The health care and other services now provided to participants will not change as a result of this new partnership, nor will the organization which provides them. The cost of the program and the means by which participants pay for services also will remain the same.

PACE Vermont opened its first PACE site in 2007 in Colchester, and added a second site in 2008 in Rutland. PACE Vermont currently serves seniors living in Rutland and Chittenden counties, and has been growing steadily.

“We’re very excited about this groundbreaking partnership,” said Rosemarie Rae, Volunteers of America’s Executive Vice President of Strategy who oversees the organization’s “Aging with Options” initiative. “Our goal is to help seniors all over the country receive care at home and in their own communities, and PACE is one program that makes that option possible.”

“We are delighted to offer our 30 years of PACE experience to help the PACE program in Vermont be even more successful in the future,” said Bob Edmondson, CEO of On Lok.

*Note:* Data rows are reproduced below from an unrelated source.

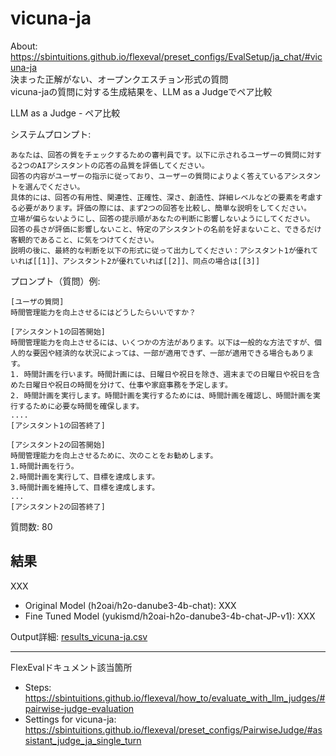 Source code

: # vicuna-ja  
About: https://sbintuitions.github.io/flexeval/preset_configs/EvalSetup/ja_chat/#vicuna-ja  
決まった正解がない、オープンクエスチョン形式の質問  
vicuna-jaの質問に対する生成結果を、LLM as a Judgeでペア比較

LLM as a Judge - ペア比較  

システムプロンプト: 
```
あなたは、回答の質をチェックするための審判員です。以下に示されるユーザーの質問に対する2つのAIアシスタントの応答の品質を評価してください。
回答の内容がユーザーの指示に従っており、ユーザーの質問によりよく答えているアシスタントを選んでください。
具体的には、回答の有用性、関連性、正確性、深さ、創造性、詳細レベルなどの要素を考慮する必要があります。評価の際には、まず2つの回答を比較し、簡単な説明をしてください。
立場が偏らないようにし、回答の提示順があなたの判断に影響しないようにしてください。
回答の長さが評価に影響しないこと、特定のアシスタントの名前を好まないこと、できるだけ客観的であること、に気をつけてください。
説明の後に、最終的な判断を以下の形式に従って出力してください：アシスタント1が優れていれば[[1]]、アシスタント2が優れていれば[[2]]、同点の場合は[[3]]
```

プロンプト（質問）例: 
```
[ユーザの質問]
時間管理能力を向上させるにはどうしたらいいですか？

[アシスタント1の回答開始]
時間管理能力を向上させるには、いくつかの方法があります。以下は一般的な方法ですが、個人的な要因や経済的な状況によっては、一部が適用できず、一部が適用できる場合もあります。
1. 時間計画を行います。時間計画には、日曜日や祝日を除き、週末までの日曜日や祝日を含めた日曜日や祝日の時間を分けて、仕事や家庭事務を予定します。
2. 時間計画を実行します。時間計画を実行するためには、時間計画を確認し、時間計画を実行するために必要な時間を確保します。
....
[アシスタント1の回答終了]

[アシスタント2の回答開始]
時間管理能力を向上させるために、次のことをお勧めします。
1.時間計画を行う。
2.時間計画を実行して、目標を達成します。
3.時間計画を維持して、目標を達成します。
...
[アシスタント2の回答終了]
```
質問数: 80

## 結果
XXX
- Original Model (h2oai/h2o-danube3-4b-chat): XXX
- Fine Tuned Model (yukismd/h2oai-h2o-danube3-4b-chat-JP-v1): XXX

Output詳細: [results_vicuna-ja.csv](./results_vicuna-ja.csv)

***
FlexEvalドキュメント該当箇所
- Steps: https://sbintuitions.github.io/flexeval/how_to/evaluate_with_llm_judges/#pairwise-judge-evaluation  
- Settings for vicuna-ja: https://sbintuitions.github.io/flexeval/preset_configs/PairwiseJudge/#assistant_judge_ja_single_turn
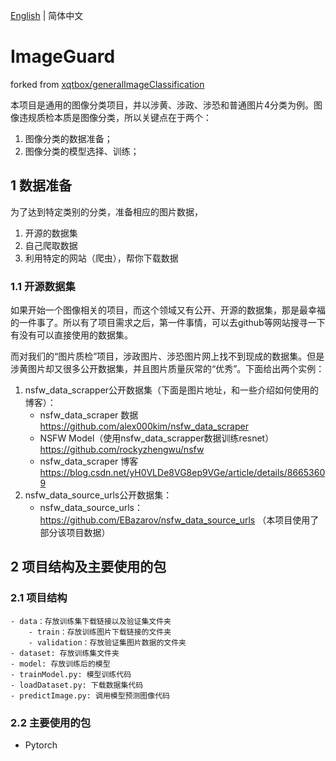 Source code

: [English](./README.md) | 简体中文
# ImageGuard

forked from [xqtbox/generalImageClassification](https://github.com/xqtbox/generalImageClassification)

本项目是通用的图像分类项目，并以涉黄、涉政、涉恐和普通图片4分类为例。图像违规质检本质是图像分类，所以关键点在于两个：

1. 图像分类的数据准备；
2. 图像分类的模型选择、训练；

## 1 数据准备

为了达到特定类别的分类，准备相应的图片数据，
1. 开源的数据集
2. 自己爬取数据
3. 利用特定的网站（爬虫），帮你下载数据

### 1.1 开源数据集

如果开始一个图像相关的项目，而这个领域又有公开、开源的数据集，那是最幸福的一件事了。所以有了项目需求之后，第一件事情，可以去github等网站搜寻一下有没有可以直接使用的数据集。

而对我们的“图片质检”项目，涉政图片、涉恐图片网上找不到现成的数据集。但是涉黄图片却又很多公开数据集，并且图片质量灰常的“优秀”。下面给出两个实例：

1. nsfw_data_scrapper公开数据集（下面是图片地址，和一些介绍如何使用的博客）：
    - nsfw_data_scraper 数据 https://github.com/alex000kim/nsfw_data_scraper 
    - NSFW Model（使用nsfw_data_scrapper数据训练resnet） https://github.com/rockyzhengwu/nsfw
    - nsfw_data_scraper 博客 https://blog.csdn.net/yH0VLDe8VG8ep9VGe/article/details/86653609
2. nsfw_data_source_urls公开数据集：
    - nsfw_data_source_urls： https://github.com/EBazarov/nsfw_data_source_urls （本项目使用了部分该项目数据）

## 2 项目结构及主要使用的包

### 2.1 项目结构
```
- data：存放训练集下载链接以及验证集文件夹
    - train：存放训练图片下载链接的文件夹
    - validation：存放验证集图片数据的文件夹
- dataset: 存放训练集文件夹
- model: 存放训练后的模型
- trainModel.py: 模型训练代码
- loadDataset.py: 下载数据集代码
- predictImage.py: 调用模型预测图像代码
```

### 2.2 主要使用的包

- Pytorch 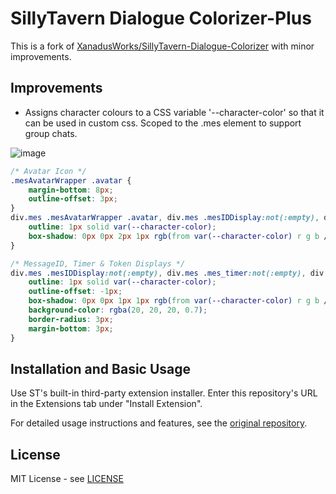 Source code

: # SillyTavern Dialogue Colorizer-Plus

This is a fork of [XanadusWorks/SillyTavern-Dialogue-Colorizer](https://github.com/XanadusWorks/SillyTavern-Dialogue-Colorizer) with minor improvements.

## Improvements
- Assigns character colours to a CSS variable '--character-color' so that it can be used in custom css. Scoped to the .mes element to support group chats.

![image](https://github.com/user-attachments/assets/0dbfd4a9-929a-4393-b436-cf3dc0d1d6cd)


```css
/* Avatar Icon */
.mesAvatarWrapper .avatar {
    margin-bottom: 8px;
    outline-offset: 3px;
}
div.mes .mesAvatarWrapper .avatar, div.mes .mesIDDisplay:not(:empty), div.mes .mes_timer:not(:empty), div.mes .tokenCounterDisplay:not(:empty) {
    outline: 1px solid var(--character-color);
    box-shadow: 0px 0px 2px 1px rgb(from var(--character-color) r g b / 80%);
}

/* MessageID, Timer & Token Displays */
div.mes .mesIDDisplay:not(:empty), div.mes .mes_timer:not(:empty), div.mes .tokenCounterDisplay:not(:empty) {
    outline: 1px solid var(--character-color);
    outline-offset: -1px;
    box-shadow: 0px 0px 1px 1px rgb(from var(--character-color) r g b / 20%);
    background-color: rgba(20, 20, 20, 0.7);
    border-radius: 3px;
    margin-bottom: 3px;
}
```

## Installation and Basic Usage
Use ST's built-in third-party extension installer. Enter this repository's URL in the Extensions tab under "Install Extension".

For detailed usage instructions and features, see the [original repository](https://github.com/XanadusWorks/SillyTavern-Dialogue-Colorizer).

## License
MIT License - see [LICENSE](./LICENSE)

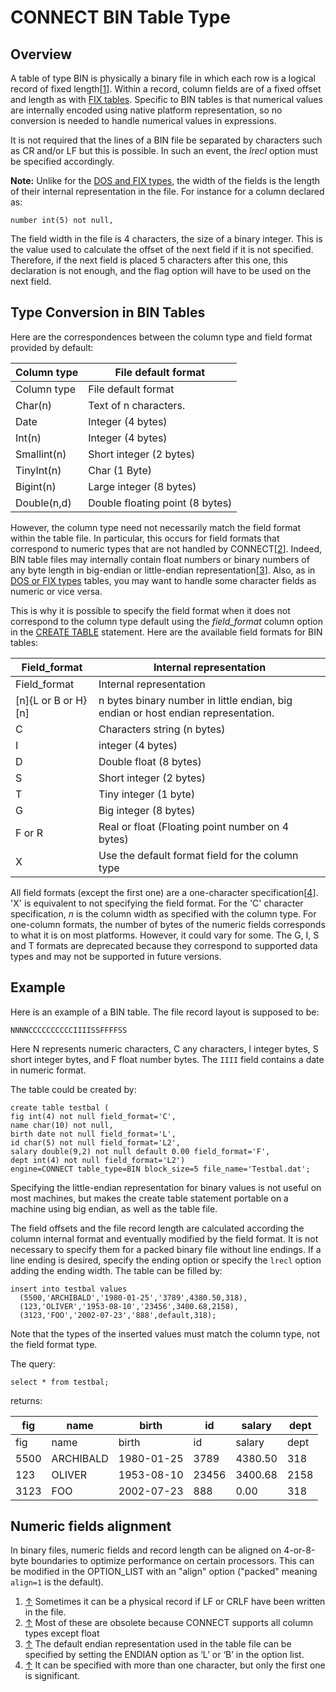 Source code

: 
# CONNECT BIN Table Type


## Overview


A table of type BIN is physically a binary file in which each row is a logical
record of fixed length[[1](#_note-0)]. Within a record, column fields are
of a fixed offset and length as with [FIX tables](connect-dos-and-fix-table-types.md). Specific to BIN tables
is that numerical values are internally encoded using native platform
representation, so no conversion is needed to handle numerical values in
expressions.


It is not required that the lines of a BIN file be separated by characters such
as CR and/or LF but this is possible. In such an event, the *lrecl* option must
be specified accordingly.


**Note:** Unlike for the [DOS and FIX types](connect-dos-and-fix-table-types.md), the width of the fields is the
length of their internal representation in the file. For instance for a column
declared as:


```
number int(5) not null,
```

The field width in the file is 4 characters, the size of a binary integer. This
is the value used to calculate the offset of the next field if it is not
specified. Therefore, if the next field is placed 5 characters after this one,
this declaration is not enough, and the flag option will have to be used on the
next field.


## Type Conversion in BIN Tables


Here are the correspondences between the column type and field format provided
by default:



| Column type | File default format |
| --- | --- |
| Column type | File default format |
| Char(n) | Text of n characters. |
| Date | Integer (4 bytes) |
| Int(n) | Integer (4 bytes) |
| Smallint(n) | Short integer (2 bytes) |
| TinyInt(n) | Char (1 Byte) |
| Bigint(n) | Large integer (8 bytes) |
| Double(n,d) | Double floating point (8 bytes) |



However, the column type need not necessarily match the field format within the
table file. In particular, this occurs for field formats that correspond to
numeric types that are not handled by CONNECT[[2](#_note-1)]. Indeed, BIN table files may
internally contain float numbers or binary numbers of any byte length in big-endian or little-endian representation[[3](#_note-2)]. Also, as in
[DOS or FIX types](connect-dos-and-fix-table-types.md) tables, you may want to handle some character fields as numeric or
vice versa.


This is why it is possible to specify the field format when it does not
correspond to the column type default using the *field_format* column option
in the [CREATE TABLE](../../../sql-statements-and-structure/sql-statements/data-definition/create/create-table.md) statement. Here are the available field formats for BIN tables:



| Field_format | Internal representation |
| --- | --- |
| Field_format | Internal representation |
| [n]{L or B or H}[n] | n bytes binary number in little endian, big endian or host endian representation. |
| C | Characters string (n bytes) |
| I | integer (4 bytes) |
| D | Double float (8 bytes) |
| S | Short integer (2 bytes) |
| T | Tiny integer (1 byte) |
| G | Big integer (8 bytes) |
| F or R | Real or float (Floating point number on 4 bytes) |
| X | Use the default format field for the column type |



All field formats (except the first one) are a one-character specification[[4](#_note-3)].
'X' is equivalent to not specifying the field format. For the 'C' character
specification, *n* is the column width as specified with the column type. For one-column formats, the
number of bytes of the numeric fields corresponds to what it is on most
platforms. However, it could vary for some. The G, I, S and T formats are deprecated because they correspond to supported data types and may not be supported in future versions.


## Example


Here is an example of a BIN table. The file record layout is supposed to be:


```
NNNNCCCCCCCCCCIIIISSFFFFSS
```

Here N represents numeric characters, C any characters, I integer bytes,
S short integer bytes, and F float number bytes. The `IIII` field contains a
date in numeric format.


The table could be created by:


```
create table testbal (
fig int(4) not null field_format='C',
name char(10) not null,
birth date not null field_format='L',
id char(5) not null field_format='L2',
salary double(9,2) not null default 0.00 field_format='F',
dept int(4) not null field_format='L2')
engine=CONNECT table_type=BIN block_size=5 file_name='Testbal.dat';
```

Specifying the little-endian representation for binary values is not useful on most machines, but makes the create table statement portable on a machine using big endian, as well as the table file.


The field offsets and the file record length are calculated according the
column internal format and eventually modified by the field format. It is not
necessary to specify them for a packed binary file without line endings. If a line
ending is desired, specify the ending option or specify the `lrecl` option adding the ending width. The table
can be filled by:


```
insert into testbal values
  (5500,'ARCHIBALD','1980-01-25','3789',4380.50,318),
  (123,'OLIVER','1953-08-10','23456',3400.68,2158),
  (3123,'FOO','2002-07-23','888',default,318);
```

Note that the types of the inserted values must match the column type, not the
field format type.


The query:


```
select * from testbal;
```

returns:



| fig | name | birth | id | salary | dept |
| --- | --- | --- | --- | --- | --- |
| fig | name | birth | id | salary | dept |
| 5500 | ARCHIBALD | 1980-01-25 | 3789 | 4380.50 | 318 |
| 123 | OLIVER | 1953-08-10 | 23456 | 3400.68 | 2158 |
| 3123 | FOO | 2002-07-23 | 888 | 0.00 | 318 |



## Numeric fields alignment


In binary files, numeric fields and record length can be aligned on 4-or-8-byte boundaries to optimize performance on certain processors. This can be
modified in the OPTION_LIST with an "align" option ("packed" meaning `align=1` is the default).



1. [↑](#_ref-0) Sometimes it can be a physical record if LF or
CRLF have been written in the file.
1. [↑](#_ref-1) Most of these are obsolete because CONNECT supports all column types except float
1. [↑](#_ref-2) The default endian representation used in the table file can be specified by setting the ENDIAN option as ‘L’ or ‘B’ in the option list.
1. [↑](#_ref-3) It can be specified
with more than one character, but only the first one is significant.

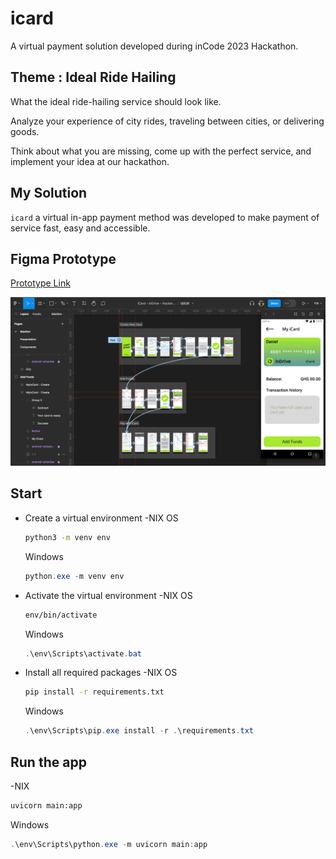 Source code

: # icard

A virtual payment solution developed during inCode 2023 Hackathon.

## Theme : Ideal Ride Hailing

What the ideal ride-hailing service should look like.

Analyze your experience of city rides, traveling between cities, or delivering goods.

Think about what you are missing, come up with the perfect service, and implement your idea at our hackathon.

## My Solution

``icard`` a virtual in-app payment method was developed to make payment of service fast, easy and accessible.

## Figma Prototype

[Prototype Link](https://www.figma.com/proto/tqzf8MOUuXfnRJceFqfrVy/UI%2FUX?type=design&node-id=65-2738&t=4PAOT641FQ74ky0d-1&scaling=scale-down&page-id=0%3A1&starting-point-node-id=65%3A2735&mode=design)

![Image of Figma Prototype](https://github.com/Danny10ison/icard/blob/main/inDrive-iCard-UIUX.png)

## Start

- Create a virtual environment -NIX OS

  ```bash
  python3 -m venv env
  ```

  Windows

  ```powershell
  python.exe -m venv env
  ```

- Activate the virtual environment
  -NIX OS

  ```bash
  env/bin/activate
  ```

  Windows

  ```powershell
  .\env\Scripts\activate.bat
  ```

- Install all required packages -NIX OS

  ```bash
  pip install -r requirements.txt
  ```

  Windows

  ```powershell
  .\env\Scripts\pip.exe install -r .\requirements.txt
  ```

## Run the app

-NIX

```bash
uvicorn main:app
```

Windows

```powershell
.\env\Scripts\python.exe -m uvicorn main:app
```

The Program of All-inclusive Care for the Elderly (PACE) model is centered on the belief that seniors with chronic care needs should be served in their home communities whenever possible. PACE serves people age 55 or older who are certified by their state to need nursing home care, are able to live safely in the community at the time of enrollment, and live in a PACE service area. If a PACE enrollee subsequently needs nursing home care, the PACE program pays for it and continues to coordinate the enrollee’s care.